_WHAT NEEDS TO BE DONE_: Only lines that contain the word "Swarupa" are to be returned from the data below.

_GIVEN DATA_:

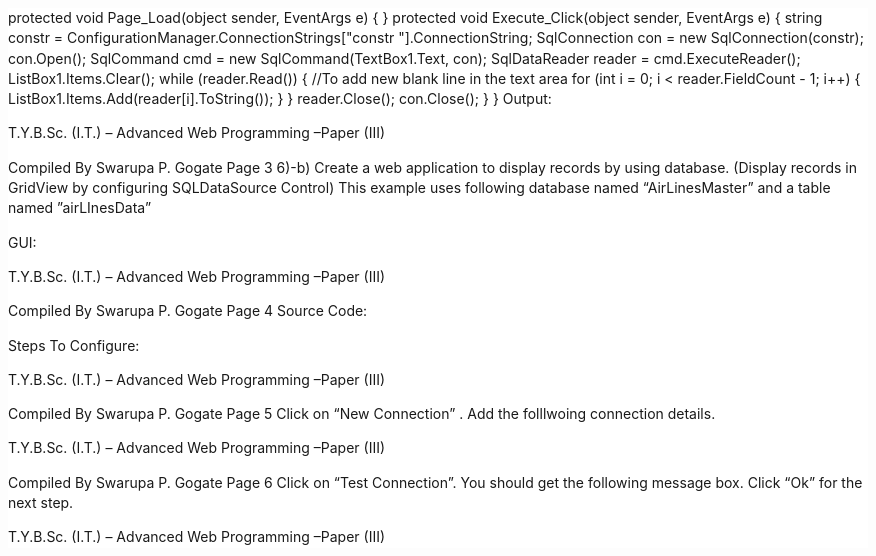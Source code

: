 protected void Page_Load(object sender, EventArgs e)
{
}
protected void Execute_Click(object sender, EventArgs e)
{
string constr =
ConfigurationManager.ConnectionStrings["constr "].ConnectionString;
SqlConnection con = new SqlConnection(constr);
con.Open();
SqlCommand cmd = new SqlCommand(TextBox1.Text, con);
SqlDataReader reader = cmd.ExecuteReader();
ListBox1.Items.Clear();
while (reader.Read())
{
//To add new blank line in the text area
for (int i = 0; i < reader.FieldCount - 1; i++)
{
ListBox1.Items.Add(reader[i].ToString());
}
}
reader.Close();
con.Close();
}
}
Output:

T.Y.B.Sc. (I.T.) – Advanced Web Programming –Paper (III)

Compiled By Swarupa P. Gogate Page 3
6)-b) Create a web application to display records by using database. (Display records in GridView by
configuring SQLDataSource Control)
This example uses following database named “AirLinesMaster” and a table named ”airLInesData”

GUI:

T.Y.B.Sc. (I.T.) – Advanced Web Programming –Paper (III)

Compiled By Swarupa P. Gogate Page 4
Source Code:

Steps To Configure:

T.Y.B.Sc. (I.T.) – Advanced Web Programming –Paper (III)

Compiled By Swarupa P. Gogate Page 5
Click on “New Connection” .
Add the folllwoing connection details.

T.Y.B.Sc. (I.T.) – Advanced Web Programming –Paper (III)

Compiled By Swarupa P. Gogate Page 6
Click on “Test Connection”. You should get the following message box.
Click “Ok” for the next step.

T.Y.B.Sc. (I.T.) – Advanced Web Programming –Paper (III)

_RESULT_:
Compiled By Swarupa P. Gogate Page 3
Compiled By Swarupa P. Gogate Page 4
Compiled By Swarupa P. Gogate Page 5
Compiled By Swarupa P. Gogate Page 6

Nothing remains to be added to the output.